• WORK REQUEST
Type the listing below out again exactly. No images.

• DATA TO PROCESS
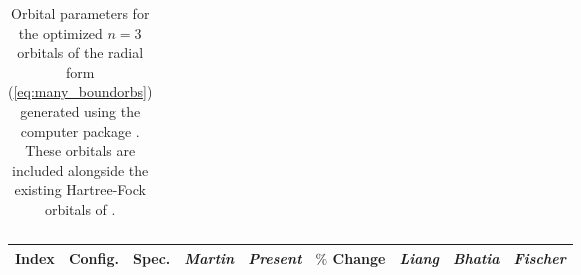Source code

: \begin{table}[hbt]
\begin{center}
\begin{tabular}{@{}        l r c r     |      l r c r        @{}}
\bottomrule
 \end{tabular}
  \caption{Orbital parameters for the optimized $n = 3$ orbitals of the radial form (\ref{eq:many_boundorbs}) generated using the computer package . These orbitals are included alongside the existing Hartree-Fock orbitals of \citet{1974ADNDT..14..177C}. \label{tab:sul_orbitals}}
 \end{center}
\end{table}


\begin{table}[hbt]
\footnotesize
\begin{center}
\begin{tabular}{@{} l *4c c *3c @{}}
\toprule

\multicolumn{1}{c}{Index} & \multicolumn{1}{c}{Config.} & \multicolumn{1}{c}{Spec.} & \multicolumn{1}{c}{\textit{Martin}} & \multicolumn{1}{c}{\textit{Present}} &  \multicolumn{1}{c}{$\%$ Change} & \multicolumn{1}{c}{\textit{Liang}} & \multicolumn{1}{c}{\textit{Bhatia}} &  \multicolumn{1}{c}{\textit{Fischer}}    \\

\toprule


\end{tabular}
\end{center}
\end{table}
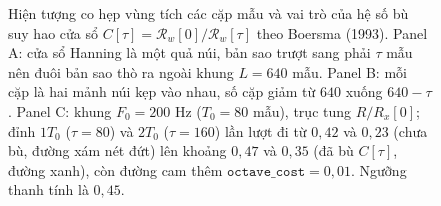 \documentclass[11pt,a4paper]{article}
\begin{document}
\begin{figure}[H]
\centering
\resizebox{0.95\textwidth}{!}{}
\caption{Hiện tượng co hẹp vùng tích các cặp mẫu và vai trò của hệ số bù suy hao cửa sổ $C[\tau] = \mathcal{R}_w[0]/\mathcal{R}_w[\tau]$ theo Boersma (1993). Panel A: cửa sổ Hanning là một quả núi, bản sao trượt sang phải $\tau$ mẫu nên đuôi bản sao thò ra ngoài khung $L = 640$ mẫu. Panel B: mỗi cặp là hai mảnh núi kẹp vào nhau, số cặp giảm từ $640$ xuống $640 - \tau$. Panel C: khung $F_0 = 200\text{ Hz}$ ($T_0 = 80$ mẫu), trục tung $R/R_x[0]$; đỉnh $1T_0$ ($\tau = 80$) và $2T_0$ ($\tau = 160$) lần lượt đi từ $0{,}42$ và $0{,}23$ (chưa bù, đường xám nét đứt) lên khoảng $0{,}47$ và $0{,}35$ (đã bù $C[\tau]$, đường xanh), còn đường cam thêm $\texttt{octave\_cost} = 0{,}01$. Ngưỡng thanh tính là $0{,}45$.}
\label{fig:acf_compensation}
\end{figure}
\end{document}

• RESPONSE TO THE EXERCISE
Source code

: \begin{table}[hbt]
\begin{center}
\begin{tabular}{@{}        l r c r     |      l r c r        @{}}
\bottomrule
 \end{tabular}
  \caption{Orbital parameters for the optimized $n = 3$ orbitals of the radial form (\ref{eq:many_boundorbs}) generated using the computer package . These orbitals are included alongside the existing Hartree-Fock orbitals of \citet{1974ADNDT..14..177C}. \label{tab:sul_orbitals}}
 \end{center}
\end{table}


\begin{table}[hbt]
\footnotesize
\begin{center}
\begin{tabular}{@{} l *4c c *3c @{}}
\toprule

\multicolumn{1}{c}{Index} & \multicolumn{1}{c}{Config.} & \multicolumn{1}{c}{Spec.} & \multicolumn{1}{c}{\textit{Martin}} & \multicolumn{1}{c}{\textit{Present}} &  \multicolumn{1}{c}{$\%$ Change} & \multicolumn{1}{c}{\textit{Liang}} & \multicolumn{1}{c}{\textit{Bhatia}} &  \multicolumn{1}{c}{\textit{Fischer}}    \\

\toprule


\end{tabular}
\end{center}
\end{table}
 \documentclass[11pt,a4paper]{article}
\begin{document}
\begin{figure}[H]
\centering
\resizebox{0.95\textwidth}{!}{}
\caption{Hiện tượng co hẹp vùng tích các cặp mẫu và vai trò của hệ số bù suy hao cửa sổ $C[\tau] = \mathcal{R}_w[0]/\mathcal{R}_w[\tau]$ theo Boersma (1993). Panel A: cửa sổ Hanning là một quả núi, bản sao trượt sang phải $\tau$ mẫu nên đuôi bản sao thò ra ngoài khung $L = 640$ mẫu. Panel B: mỗi cặp là hai mảnh núi kẹp vào nhau, số cặp giảm từ $640$ xuống $640 - \tau$. Panel C: khung $F_0 = 200\text{ Hz}$ ($T_0 = 80$ mẫu), trục tung $R/R_x[0]$; đỉnh $1T_0$ ($\tau = 80$) và $2T_0$ ($\tau = 160$) lần lượt đi từ $0{,}42$ và $0{,}23$ (chưa bù, đường xám nét đứt) lên khoảng $0{,}47$ và $0{,}35$ (đã bù $C[\tau]$, đường xanh), còn đường cam thêm $\texttt{octave\_cost} = 0{,}01$. Ngưỡng thanh tính là $0{,}45$.}
\label{fig:acf_compensation}
\end{figure}
\end{document}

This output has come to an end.